_Problem details_. Only one thing is required: the number of lines in the entries below that contain "Configure".

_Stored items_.
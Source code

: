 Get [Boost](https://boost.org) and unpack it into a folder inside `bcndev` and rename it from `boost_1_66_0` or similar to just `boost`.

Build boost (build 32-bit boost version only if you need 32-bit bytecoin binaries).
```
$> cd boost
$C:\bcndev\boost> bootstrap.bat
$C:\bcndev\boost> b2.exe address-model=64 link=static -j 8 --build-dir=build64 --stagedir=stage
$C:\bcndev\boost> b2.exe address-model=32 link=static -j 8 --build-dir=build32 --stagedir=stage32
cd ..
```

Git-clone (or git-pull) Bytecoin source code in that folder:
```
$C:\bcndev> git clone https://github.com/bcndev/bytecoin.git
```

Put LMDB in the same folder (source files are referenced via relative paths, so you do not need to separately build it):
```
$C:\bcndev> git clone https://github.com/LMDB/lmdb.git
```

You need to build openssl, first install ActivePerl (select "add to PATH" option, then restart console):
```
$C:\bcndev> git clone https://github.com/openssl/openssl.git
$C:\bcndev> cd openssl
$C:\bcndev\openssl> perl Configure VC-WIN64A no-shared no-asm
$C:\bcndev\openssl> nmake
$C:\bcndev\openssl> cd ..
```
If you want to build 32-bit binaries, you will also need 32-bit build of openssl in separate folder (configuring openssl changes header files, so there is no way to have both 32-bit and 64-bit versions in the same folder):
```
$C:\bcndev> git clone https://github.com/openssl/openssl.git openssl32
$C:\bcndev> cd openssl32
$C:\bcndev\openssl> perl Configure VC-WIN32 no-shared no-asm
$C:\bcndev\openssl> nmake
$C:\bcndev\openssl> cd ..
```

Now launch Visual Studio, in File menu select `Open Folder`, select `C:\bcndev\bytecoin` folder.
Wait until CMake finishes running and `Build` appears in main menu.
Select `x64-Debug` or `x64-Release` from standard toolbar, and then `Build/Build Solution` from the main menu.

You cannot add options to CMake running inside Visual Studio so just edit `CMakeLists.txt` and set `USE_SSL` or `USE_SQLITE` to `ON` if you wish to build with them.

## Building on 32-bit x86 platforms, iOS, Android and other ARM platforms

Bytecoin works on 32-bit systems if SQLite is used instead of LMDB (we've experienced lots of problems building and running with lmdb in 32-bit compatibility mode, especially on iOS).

_Written solution_. 2